The COP10 conference, which takes place in Panama from November 20 to 25, is anticipated to cover a wide range of topics affecting consumers of heated tobacco products, snus, nicotine pouches, and vaping goods. Decisions on those matters were deferred until this year by the FCTC Secretariat (leadership group) at the most recent biannual FCTC meeting (COP9) in 2021. As the conference draws nearer, Vaping360 will cover more COP10.
According to a Global State of Tobacco Harm Reduction (GSTHR) briefing paper, delegates to the FCTC may vote on a number of WHO-approved policy mandates in November. These mandates include:
- Outlawing disposable and open-system (refillable) vaporizers
- Outlawing flavors for vape pens that don't contain tobacco
- charging the same tax on all nicotine products as on cigarettes
- applying the same standards to all low-risk tobacco products as to combustible tobacco
- Classifying heated tobacco products and vapour aerosols as "smoke"

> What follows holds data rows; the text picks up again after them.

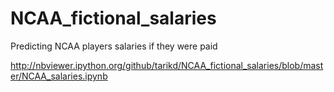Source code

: NCAA_fictional_salaries
=======================

Predicting NCAA players salaries if they were paid

http://nbviewer.ipython.org/github/tarikd/NCAA_fictional_salaries/blob/master/NCAA_salaries.ipynb
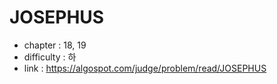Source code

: # JOSEPHUS

- chapter : 18, 19
- difficulty : 하
- link : https://algospot.com/judge/problem/read/JOSEPHUS
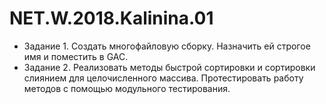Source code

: # NET.W.2018.Kalinina.01
* Задание 1. Создать многофайловую сборку. Назначить ей строгое имя и поместить в GAC.
* Задание 2. Реализовать методы быстрой сортировки и сортировки слиянием для целочисленного массива. Протестировать работу методов с помощью модульного тестирования.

- Imposing smoking bans (such as those pertaining to public usage) on non-combustible nicotine products
- Requiring low-risk items to comply with legislation requiring warnings or clear packaging
- Banning sponsorship and advertising for low-risk products
Up until now, the FCTC COP meetings have been infamously clandestine, with only FCTC-approved outside observers present and the press barred from entering. Nearly all of the observers come from the same activist groups against tobacco use that support the development of WHO tobacco policy stances.
All member nations, including those that voted against a particular restriction, must amend their national legislation to comply with the FCTC once it has been approved by a vote of signatories.
According to Clive Bates, "the Ordinary Legislative Procedure—a convoluted and drawn-out three-party embrace that ultimately requires the Commission, Council, and Parliament to reach a compromise—is primarily used to make EU tobacco policy." However, all those democratic checks and balances are undermined by the clandestine handshake between the European bureaucrats and the radicals opposed to vaping at the WHO. Rather, a complex of interests and fictitious civil society organizations supported by overconfident American billionaire Michael Bloomberg, a proponent of prohibition, will rejoice instead.